A recent report by British researchers examining earnings inequalities between men and women in the United Kingdom comes to much the same conclusion that similar studies of the U.S. wage gap have arrived at — women make significantly less than men, but the difference is better explained by choices women make rather than sexual discrimination.
In 1998, the average full-time pay of women in the United Kingdom was 80 percent of the average full-time pay of men. As researchers J.R. Shackleton and Peter Urwin of the Westminster Business School argue, however, “Only a part of the labour market advantage enjoyed by men can be attributed to discrimination in any sense that can be addressed by public policy.”
Specifically, a major cause of the wage inequality in the UK and US is the way men and women deal differently with marriage. Single men tend to learn less than married men and tend to work fewer hours. The reverse is true for women — single women tend to earn more than married women and work more hours. A very large proportion of the difference in men’s and women’s wages is due to the fact that for a variety of reasons, women are far more likely than men to switch to part-time work or exit the work force altogether after they are married.

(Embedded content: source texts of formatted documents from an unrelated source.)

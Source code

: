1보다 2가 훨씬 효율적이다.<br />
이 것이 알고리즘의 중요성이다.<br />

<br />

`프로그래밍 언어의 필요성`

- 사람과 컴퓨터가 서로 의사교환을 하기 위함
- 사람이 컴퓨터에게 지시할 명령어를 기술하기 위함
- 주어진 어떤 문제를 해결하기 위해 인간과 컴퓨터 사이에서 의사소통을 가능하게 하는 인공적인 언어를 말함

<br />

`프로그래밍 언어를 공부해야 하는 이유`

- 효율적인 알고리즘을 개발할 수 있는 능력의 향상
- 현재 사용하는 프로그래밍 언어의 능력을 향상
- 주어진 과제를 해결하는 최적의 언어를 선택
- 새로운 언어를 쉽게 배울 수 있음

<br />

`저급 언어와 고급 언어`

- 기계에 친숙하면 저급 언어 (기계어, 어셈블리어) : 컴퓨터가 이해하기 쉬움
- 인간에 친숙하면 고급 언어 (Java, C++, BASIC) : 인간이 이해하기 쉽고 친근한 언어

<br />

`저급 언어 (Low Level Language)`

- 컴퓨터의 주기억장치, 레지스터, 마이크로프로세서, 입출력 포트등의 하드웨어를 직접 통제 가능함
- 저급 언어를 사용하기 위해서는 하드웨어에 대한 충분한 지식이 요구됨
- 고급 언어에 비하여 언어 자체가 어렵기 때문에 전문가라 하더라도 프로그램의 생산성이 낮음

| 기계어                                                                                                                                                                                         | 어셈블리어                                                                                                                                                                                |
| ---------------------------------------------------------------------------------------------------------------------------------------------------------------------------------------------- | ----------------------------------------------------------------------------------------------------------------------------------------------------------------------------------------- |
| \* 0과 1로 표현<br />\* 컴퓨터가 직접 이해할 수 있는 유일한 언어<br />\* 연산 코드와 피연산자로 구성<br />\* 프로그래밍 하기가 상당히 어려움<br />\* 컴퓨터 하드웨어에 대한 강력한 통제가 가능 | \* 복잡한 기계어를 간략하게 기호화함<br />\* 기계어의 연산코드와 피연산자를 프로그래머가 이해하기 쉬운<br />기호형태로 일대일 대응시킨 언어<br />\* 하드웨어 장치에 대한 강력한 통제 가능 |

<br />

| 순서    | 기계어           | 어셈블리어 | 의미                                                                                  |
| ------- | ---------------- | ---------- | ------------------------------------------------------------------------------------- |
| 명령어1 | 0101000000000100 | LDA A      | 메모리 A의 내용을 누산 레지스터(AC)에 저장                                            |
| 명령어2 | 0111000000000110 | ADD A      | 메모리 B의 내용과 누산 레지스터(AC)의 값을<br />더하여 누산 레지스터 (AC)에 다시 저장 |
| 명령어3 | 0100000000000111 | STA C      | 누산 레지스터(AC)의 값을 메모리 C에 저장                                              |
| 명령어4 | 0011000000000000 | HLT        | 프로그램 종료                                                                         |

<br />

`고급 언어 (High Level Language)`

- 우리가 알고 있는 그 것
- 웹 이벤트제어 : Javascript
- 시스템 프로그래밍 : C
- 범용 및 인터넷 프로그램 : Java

In fact when you hold hours worked, experience and other factors constant, the UK researchers found that women’s wages averages about 90 percent of men’s wages. In the United States similar results have been found, and in fact there are some professions where women earn higher wages on average than men.
Short of using paternalistic tax policies to force married women to work more, it is hard to see, as the report puts it, “that [wage inequality] can be addressed by public policy.”
Source:
Work inequality questioned as women catch up. Philip Johnston, The Daily Telegraph (UK), November 27, 2000.